En la bacteria, una bacteria nunca va a producir insulina artificialmente, pero las bacterias
recombinantes por medio de esta tecnología puede producir grandes cantidades de
insulina, y esto hace que los costos sean mas baratos por q Ud. puede cultivar litros y litros
de las bacterias, y puede ser purificado ml y gr de insulina, q es la q le venden a los
diabéticos para su tratamiento. Los bacteriófagos lambda son otro grupo vectores q tienen
reemplazamiento y simplemente es quitarle un pedazo y reemplazarlo por otro, tiene la
ventaja q puede trabajar con pedazos mas grandes, ya q lambda tiene una doble vía; lítica
y lisogenica.

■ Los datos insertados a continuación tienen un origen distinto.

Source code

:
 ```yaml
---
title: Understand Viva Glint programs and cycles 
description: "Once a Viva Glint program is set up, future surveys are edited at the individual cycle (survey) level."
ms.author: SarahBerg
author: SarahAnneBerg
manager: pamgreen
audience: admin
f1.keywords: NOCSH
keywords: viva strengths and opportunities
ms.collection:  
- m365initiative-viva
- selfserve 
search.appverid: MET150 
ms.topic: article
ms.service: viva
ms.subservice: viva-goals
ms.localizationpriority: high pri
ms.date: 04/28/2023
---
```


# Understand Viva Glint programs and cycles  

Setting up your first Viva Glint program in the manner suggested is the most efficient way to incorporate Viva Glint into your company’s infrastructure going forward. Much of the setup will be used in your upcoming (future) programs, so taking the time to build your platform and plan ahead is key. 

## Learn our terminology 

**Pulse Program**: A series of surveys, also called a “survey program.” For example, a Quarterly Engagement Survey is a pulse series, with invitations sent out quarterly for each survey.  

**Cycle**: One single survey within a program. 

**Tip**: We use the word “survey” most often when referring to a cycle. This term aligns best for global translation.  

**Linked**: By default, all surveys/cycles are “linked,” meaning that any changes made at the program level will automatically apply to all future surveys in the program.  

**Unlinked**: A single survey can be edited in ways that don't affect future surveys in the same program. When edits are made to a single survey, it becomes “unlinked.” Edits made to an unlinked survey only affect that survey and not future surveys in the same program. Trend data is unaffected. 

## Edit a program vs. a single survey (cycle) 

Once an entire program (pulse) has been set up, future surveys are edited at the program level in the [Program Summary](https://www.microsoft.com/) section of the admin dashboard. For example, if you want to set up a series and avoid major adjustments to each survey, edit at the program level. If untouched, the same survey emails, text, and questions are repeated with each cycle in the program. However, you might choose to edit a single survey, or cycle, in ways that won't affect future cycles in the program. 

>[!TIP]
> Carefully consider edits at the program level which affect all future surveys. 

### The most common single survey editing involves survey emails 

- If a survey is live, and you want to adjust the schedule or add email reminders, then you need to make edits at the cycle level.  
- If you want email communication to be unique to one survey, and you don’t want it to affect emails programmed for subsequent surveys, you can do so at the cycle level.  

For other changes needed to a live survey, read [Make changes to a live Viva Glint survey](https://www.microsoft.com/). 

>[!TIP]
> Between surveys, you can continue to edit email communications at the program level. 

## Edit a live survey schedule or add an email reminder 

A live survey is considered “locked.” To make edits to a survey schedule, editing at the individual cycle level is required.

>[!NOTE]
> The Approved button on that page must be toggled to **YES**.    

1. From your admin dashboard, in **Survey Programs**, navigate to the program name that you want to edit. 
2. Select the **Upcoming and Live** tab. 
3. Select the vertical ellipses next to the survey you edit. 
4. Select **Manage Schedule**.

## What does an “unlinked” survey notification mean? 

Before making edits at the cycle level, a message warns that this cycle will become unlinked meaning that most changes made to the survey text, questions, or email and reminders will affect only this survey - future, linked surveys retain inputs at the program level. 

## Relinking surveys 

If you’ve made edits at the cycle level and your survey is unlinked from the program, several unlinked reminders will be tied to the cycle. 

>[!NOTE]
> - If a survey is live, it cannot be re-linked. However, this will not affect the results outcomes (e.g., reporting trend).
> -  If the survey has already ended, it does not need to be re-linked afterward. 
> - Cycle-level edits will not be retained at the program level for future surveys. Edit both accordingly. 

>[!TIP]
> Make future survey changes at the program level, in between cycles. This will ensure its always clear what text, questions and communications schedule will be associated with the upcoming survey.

Si le quito los genes de lisogenia y lo reemplazo por un pedazo extraño d DNA,
conservo las características y por tanto puedo producir más partículas virales
recombinantes, entonces en lugar de colonias de bacterias, voy a tener poblaciones de
virus recombinantes.
La colección de todos los bacteriófagos q contengan todos los pedazos de DNA seria una
geneteca genómica de lambda, la ventaja es q puedo tener fragmentos mas grandes.
Los cosmidos tienen una doble vida, por q pueden estar en una capside viral como clones
infecciosos y una vez q llegan a la bacteria pasan replicarse como plásmidos, entonces se
pueden manejar como plásmidos y puedo utilizar las partículas virales cosmídales para
infectar bacterias, q gana ahí??... mas cantidad de DNA, ya q cuando se hacen genetecas
entre mas grande sea el pedazo de DNA q se va a clonar, mejor, x q habrá menos
recombinantes.
Para crear cDNA básicamente se tienen q aislar los mensajeros, a partir de cromatografía,
q permite seleccionar solamente algunos RNA q tengan poli As, esto se someten a una
retro transcripción por medio d la transcriptasa reversa y lo q se obtiene es una molécula
de cDNA q es copia del RNA, q se llama cDNA copia o complementario, la desventaja es q
no hay sitios, puedo generar los sitios cohesivos cortando con la enzima o adicionando
pedacitos de DNA q tengan sitios de restricción, entonces genero extremos cohesivos y
puedo clonar el plásmido o el virus.
Una cosa interesante en los plásmidos es q puedan ser transmisibles, es decir q puedan
transmitirse a las generaciones siguientes.